I doubt it is possible that Nellie Ohr did not know who she is working for. Insofar as she was not an employee of the DOJ or FBI, it appears that Mr. Horowitz did not even interview her. That’s how myopic his inquiry was, and how credulous he must suppose the readers of his report are.

From Page 391:

… "On October 18, 2016, three days before the first FISA application was submitted to the FISC, and after speaking with Steele that morning, (Bruce) Ohr requested a meeting with, and that same day met with McCabe to share Steele’s and Simpson’s information with him. Thereafter, Ohr met with members of the Crossfire Hurricane team 13 times between November 21, 2016, and May 15, 2017, concerning his contacts with Steele and Simpson. All 13 meetings occurred after the FBI had closed Steele as a CHS for disclosing information to Mother Jones and, except for the November 21 meeting, each meeting was initiated at Ohr’s request….At two of these meetings, both in December 2016, after Nellie Ohr had left Fusion GPS, Ohr provided the FBI with open source research Nellie Ohr conducted on Manafort while working at Fusion GPS.“

So, Deputy AG Bruce Ohr was trafficking in political opposition research to the FBI. What could possibly not be actionable about that?
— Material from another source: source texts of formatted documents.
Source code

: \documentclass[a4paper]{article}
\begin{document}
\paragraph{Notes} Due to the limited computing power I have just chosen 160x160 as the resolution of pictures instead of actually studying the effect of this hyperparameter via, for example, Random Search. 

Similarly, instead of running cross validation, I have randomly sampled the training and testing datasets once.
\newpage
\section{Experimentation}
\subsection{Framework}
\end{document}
We’ll stand by to see if Mr., Durham has noticed.

From Page 394:

"…we concluded that Ohr committed consequential errors in judgment by failing to advise his direct supervisors or the DAG that he was communicating with Steele, Simpson, and the FBI on matters related to the Crossfire Hurricane investigation, and that this performance failure had a negative impact on the investigation and ODAG’s fulfillment of its own management responsibilities. We are referring our finding to the Department’s Office of Professional Responsibility for any action it deems appropriate.“

I suppose they’ll make Bruce Ohr put in a pointed hat and stand in the corner with his face to the walls for an hour on some as-yet-unspecified day in the future. Or. Maybe Mr,. Durham has other ideas.

If you’ve gotten this far in the update, note that I may add further updates to the story as the Horowitz report is parsed further in the days by people who can cut through the jargon, gaslight, and bullshit in this report.